Work order:
Report back every line from the entries below in which the word "allWordsNoArticles" occurs.

BEGIN Source material

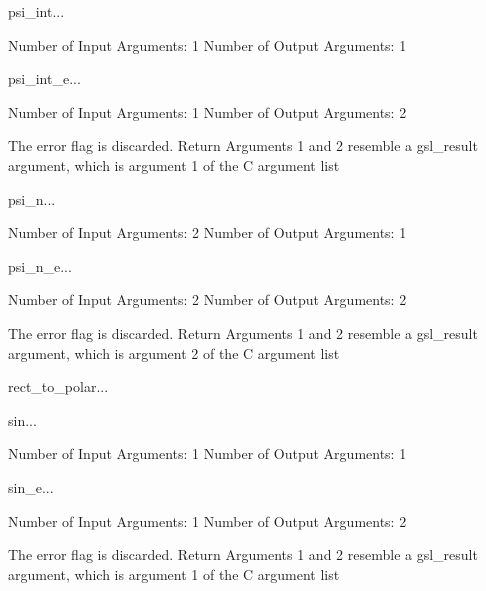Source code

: \begin{funcdesc}{psi_int}{...}

    Number of Input  Arguments:  1
    Number of Output Arguments:  1
\end{funcdesc}

\begin{funcdesc}{psi_int_e}{...}

    Number of Input  Arguments:  1
    Number of Output Arguments:  2

The error flag is discarded.
Return Arguments 1 and 2 resemble a gsl_result argument,
	which is  argument 1 of the C argument list

\end{funcdesc}

\begin{funcdesc}{psi_n}{...}

    Number of Input  Arguments:  2
    Number of Output Arguments:  1
\end{funcdesc}

\begin{funcdesc}{psi_n_e}{...}

    Number of Input  Arguments:  2
    Number of Output Arguments:  2

The error flag is discarded.
Return Arguments 1 and 2 resemble a gsl_result argument,
	which is  argument 2 of the C argument list

\end{funcdesc}

\begin{funcdesc}{rect_to_polar}{...}

\end{funcdesc}

\begin{funcdesc}{sin}{...}

    Number of Input  Arguments:  1
    Number of Output Arguments:  1
\end{funcdesc}

\begin{funcdesc}{sin_e}{...}

    Number of Input  Arguments:  1
    Number of Output Arguments:  2

The error flag is discarded.
Return Arguments 1 and 2 resemble a gsl_result argument,
	which is  argument 1 of the C argument list

\end{funcdesc}


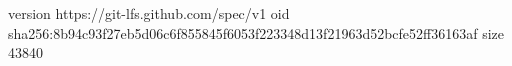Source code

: version https://git-lfs.github.com/spec/v1
oid sha256:8b94c93f27eb5d06c6f855845f6053f223348d13f21963d52bcfe52ff36163af
size 43840
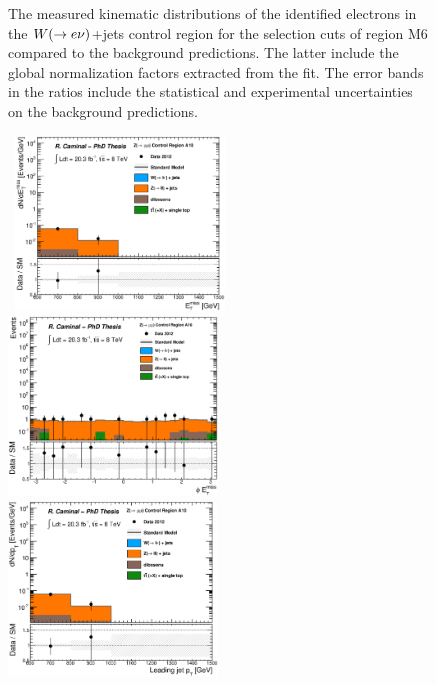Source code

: \begin{figure}[!ht]
\begin{center}
{    }
  \end{center}
  \caption[Kinematic distributions of the identified electrons in the $\wen$+jets control region for the selection cuts of region M6, after the normalization factors extracted from the fit have been applied.]{The measured kinematic distributions of the identified electrons in the $\wen$+jets control region for the selection cuts of region M6 compared to the background predictions. The latter include the global normalization factors extracted from the fit. The error bands in the ratios include the statistical and experimental uncertainties on the background predictions.}
  \label{fig:Plot_M6_CRele_Leptonkinematics}
\end{figure}


\begin{figure}[!ht]
  \begin{center}
    \mbox{
      \includegraphics[width=0.495\textwidth]{Appendix_FluctuationM6/Figures/plot_Stop_A10_CRzmm_met_fitted.eps}
      \includegraphics[width=0.495\textwidth]{Appendix_FluctuationM6/Figures/plot_Stop_A10_CRzmm_met_phi_fitted.eps}
    }
    \mbox{
      \includegraphics[width=0.495\textwidth]{Appendix_FluctuationM6/Figures/plot_Stop_A10_CRzmm_pt1_fitted.eps}
}
\end{center}
\end{figure}
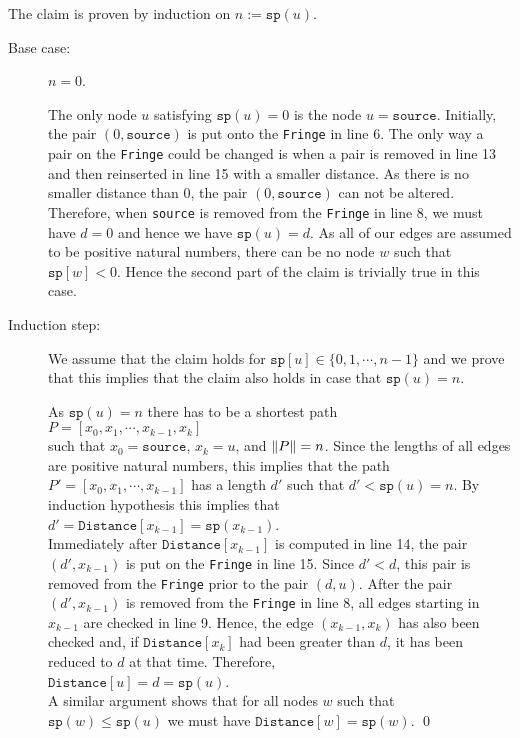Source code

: \proof The claim is proven by induction on $n := \texttt{sp}(u)$.
\begin{description}
\item[Base case:] $n = 0$.

  The only node $u$ satisfying $\texttt{sp}(u) = 0$ is the node $u = \texttt{source}$.
  Initially, the pair $(0, \texttt{source})$ is put onto the \texttt{Fringe} in line 6.
  The only way a pair on the \texttt{Fringe} could be changed is when a pair is removed in line 13 and then
  reinserted in line 15 with a smaller distance.  As there is no smaller distance than $0$, the pair
  $(0, \texttt{source})$ can not be altered.  Therefore, when \texttt{source} is removed from the
  \texttt{Fringe} in line 8, we must have $d = 0$ and hence we have $\texttt{sp}(u) = d$.
  As all of our edges are assumed to be positive natural numbers, there can be no node $w$ such that
  $\texttt{sp}[w] < 0$. Hence the second part of the claim is trivially true in this case.
\item[Induction step:]  We assume that the claim holds for $\mathtt{sp}[u] \in \{0,1,\cdots,n-1\}$
  and we prove that this implies that the claim also holds in case that $\texttt{sp}(u) = n$.

  As $\texttt{sp}(u) = n$ there has to be a shortest path
  \\[0.2cm]
  \hspace*{1.3cm}
  $P = [x_0, x_1, \cdots, x_{k-1}, x_k]$
  \\[0.2cm]
  such that $x_0 = \texttt{source}$, $x_k = u$, and $\|P\| = n$.  Since the lengths of all edges are
  positive natural numbers, this implies that the path $P' = [x_0,x_1, \cdots, x_{k-1}]$ has a length $d'$ such
  that $d' < \texttt{sp}(u) = n$.  By induction hypothesis this implies that
  \\[0.2cm]
  \hspace*{1.3cm}
  $d' = \texttt{Distance}[x_{k-1}] = \texttt{sp}(x_{k-1})$.
  \\[0.2cm]
  Immediately after $\texttt{Distance}[x_{k-1}]$ is computed in line 14, the pair
  $(d', x_{k-1})$ is put on the \texttt{Fringe} in line 15.  Since $d' < d$, this pair is removed from the
  \texttt{Fringe} prior to the pair $(d, u)$.  After the pair $(d',x_{k-1})$ is removed from the
  \texttt{Fringe} in line 8, all edges starting in $x_{k-1}$ are checked in line 9.
  Hence, the edge $(x_{k-1}, x_k)$ has also been checked and, if $\texttt{Distance}[x_k]$ had been greater than
  $d$, it has been reduced to $d$ at that time.  Therefore,
  \\[0.2cm]
  \hspace*{1.3cm}
  $\texttt{Distance}[u] = d = \texttt{sp}(u)$.
  \\[0.2cm]
  A similar argument shows that for all nodes $w$ such that  
  $\texttt{sp}(w) \leq \texttt{sp}(u)$ we must have $\texttt{Distance}[w] = \texttt{sp}(w)$.  \qed
\end{description}

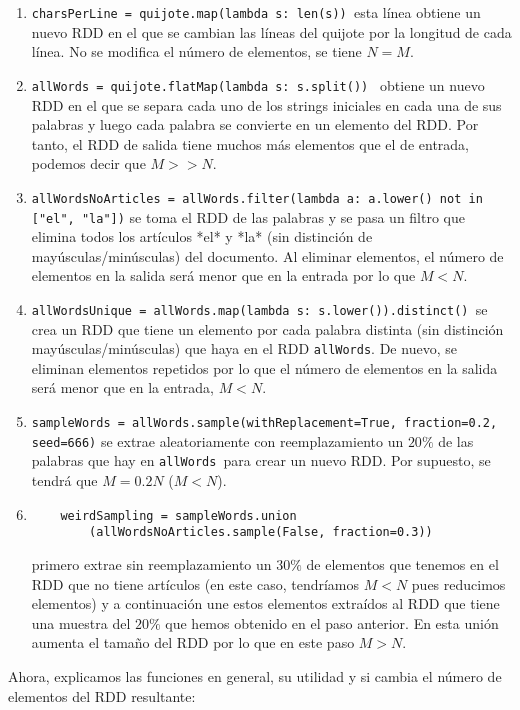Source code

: \documentclass[11pt]{article}
\def\inline{\lstinline[basicstyle=\ttfamily,keywordstyle={}]}
\begin{document}
\begin{enumerate}
\item  \inline{charsPerLine = quijote.map(lambda s: len(s)) }esta línea obtiene un nuevo RDD en el que se cambian las líneas del quijote por la longitud de cada línea. No se modifica el número de elementos, se tiene $N = M$.

\item  \inline{allWords = quijote.flatMap(lambda s: s.split()) } obtiene un nuevo RDD en el que se separa cada uno de los strings iniciales en cada una de sus palabras y luego cada palabra se convierte en un elemento del RDD. Por tanto, el RDD de salida tiene muchos más elementos que el de entrada, podemos decir que $M >> N$.

\item  \inline{allWordsNoArticles = allWords.filter(lambda a: a.lower() not in ["el", "la"])} se toma el RDD de las palabras y se pasa un filtro que elimina todos los artículos *el* y *la* (sin distinción de mayúsculas/minúsculas) del documento. Al eliminar elementos, el número de elementos en la salida será menor que en la entrada por lo que $M < N$.

\item  \inline{allWordsUnique = allWords.map(lambda s: s.lower()).distinct() }se crea un RDD que tiene un elemento por cada palabra distinta (sin distinción mayúsculas/minúsculas) que haya en el RDD  \inline{allWords}. De nuevo, se eliminan elementos repetidos por lo que el número de elementos en la salida será menor que en la entrada, $M < N$.

\item  \inline{sampleWords = allWords.sample(withReplacement=True, fraction=0.2, seed=666)} se extrae aleatoriamente con reemplazamiento un $20\%$ de las palabras que hay en \inline{allWords }para crear un nuevo RDD. Por supuesto, se tendrá que $M = 0.2 N$ ($M < N$).

\item  \begin{verbatim}
    weirdSampling = sampleWords.union
        (allWordsNoArticles.sample(False, fraction=0.3))
\end{verbatim} 
primero extrae sin reemplazamiento un $30\%$ de elementos que tenemos en el RDD que no tiene artículos (en este caso, tendríamos $M < N$ pues reducimos elementos) y a continuación une estos elementos extraídos al RDD que tiene una muestra del $20\%$ que hemos obtenido en el paso anterior. En esta unión aumenta el tamaño del RDD por lo que en este paso $M > N$.

\end{enumerate}
Ahora, explicamos las funciones en general, su utilidad y si cambia el número de elementos del RDD resultante:
\end{document}
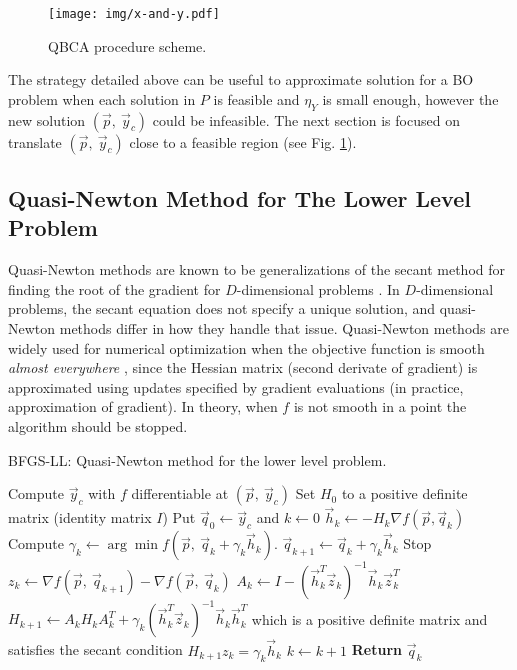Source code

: \documentclass[conference]{IEEEtran}
\theoremstyle{definition}
\begin{document}
% 
\begin{figure}[!ht]
    \centering
    \texttt{[image: img/x-and-y.pdf]}
    \caption{QBCA procedure scheme.}
    \label{fig:qca}
\end{figure}
% 
The strategy detailed above can be useful to approximate solution for a BO problem
when each solution in  $P$ is feasible and $\eta_{Y}$ is small enough, however
the new solution $(\vec{p},\ \vec{y}_c)$ could be infeasible. The next section
is focused on translate $(\vec{p},\ \vec{y}_c)$ close to a feasible region
(see Fig. \ref{fig:qca}).


\subsection{Quasi-Newton Method for The Lower Level Problem} %
\label{sub:nonsmooth_optimization_via_bfgs}

Quasi-Newton methods are known to be generalizations of the secant method for
finding the root of the gradient for $D$-dimensional problems \cite{fletcher2013practical,liu1989limited}.
In $D$-dimensional problems, the secant equation does not specify a unique solution,
and quasi-Newton methods differ in how they handle that issue. Quasi-Newton methods
are widely used for numerical optimization when the objective function is smooth
\textit{almost everywhere} \cite{lewis2013nonsmooth}, since the Hessian matrix
(second derivate of gradient) is approximated using updates specified by gradient
evaluations (in practice, approximation of gradient). In theory, when $f$ is not
smooth in a point the algorithm should be stopped. 

\begin{algorithm}[!ht]
    \caption{BFGS-LL: Quasi-Newton method for the lower level problem.}
    \label{alg:BFGS-LL}
    \begin{algorithmic}[1]
        \STATE Compute $\vec{y}_c$ with $f$ differentiable at $(\vec{p},\ \vec{y}_c)$
        \STATE Set $H_0$ to a positive definite matrix (identity matrix $I$)
        \STATE Put $\vec{q}_0 \gets \vec{y}_c$ and $k \gets 0$
            \STATE $\vec{h}_k \gets -H_k\nabla f(\vec{p}, \vec{q}_k)$
            \STATE Compute $\gamma_{k}\gets\arg \min f(\vec{p}, \ \vec{q} _{k}+ \gamma_k \vec{h} _{k})$.
            \STATE $\vec{q}_{k+1} \gets \vec{q}_k  + \gamma_k \vec{h}_k$
                \STATE Stop
            \ENDIF
            \STATE $z_k \gets \nabla f(\vec{p}, \ \vec{q}_{k+1}) - \nabla f(\vec{p}, \ \vec{q}_{k}) $
            \STATE $\displaystyle A_k \gets I - (\vec{h}_k^T \vec{z}_k)^{-1} \vec{h}_k \vec{z}_k^T$
            \STATE $H_{k+1} \gets A_k H_k A_k^T + \gamma_k(\vec{h}_k^T\vec{z}_k)^{-1}\vec{h}_k \vec{h}_k^T$
                   which is a positive definite matrix and satisfies the secant
                   condition $H_{k+1} z_k = \gamma_k \vec{h}_k$
            \STATE $k \gets k + 1$
        \ENDWHILE
        \STATE \textbf{Return} $\vec{q}_k$
    \end{algorithmic}
\end{algorithm}
\end{document}
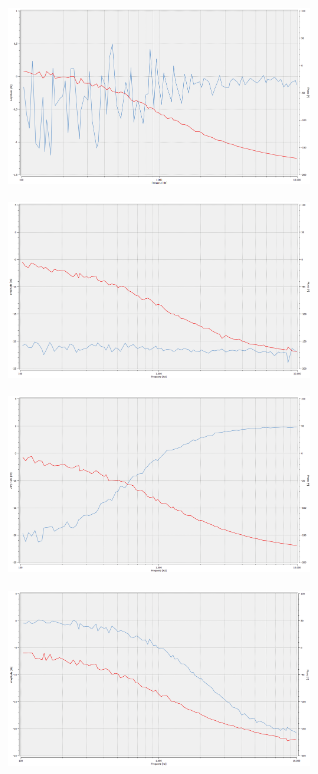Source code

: \begin{figure}[h]
\centering
\begin{subfigure}{.5\textwidth}
  \centering
  \includegraphics[width=8cm]{pics/0_0Steckbrett}
  \label{0_0SB}
\end{subfigure}%
\begin{subfigure}{.5\textwidth}
  \centering
  \includegraphics[width=8cm]{pics/100_100Steckbrett}
  \label{1_1SB}
\end{subfigure}
\begin{subfigure}{.5\textwidth}
  \centering
  \includegraphics[width=8cm]{pics/0_100Steckbrett}
  \label{0_1SB}
\end{subfigure}%
\begin{subfigure}{.5\textwidth}
  \centering
  \includegraphics[width=8cm]{pics/100_0Steckbrett}

\end{subfigure}
\end{figure}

END Source material

Problem solution:
\item  \inline{allWordsNoArticles = allWords.filter(lambda a: a.lower() not in ["el", "la"])} se toma el RDD de las palabras y se pasa un filtro que elimina todos los artículos *el* y *la* (sin distinción de mayúsculas/minúsculas) del documento. Al eliminar elementos, el número de elementos en la salida será menor que en la entrada por lo que $M < N$.
        (allWordsNoArticles.sample(False, fraction=0.3))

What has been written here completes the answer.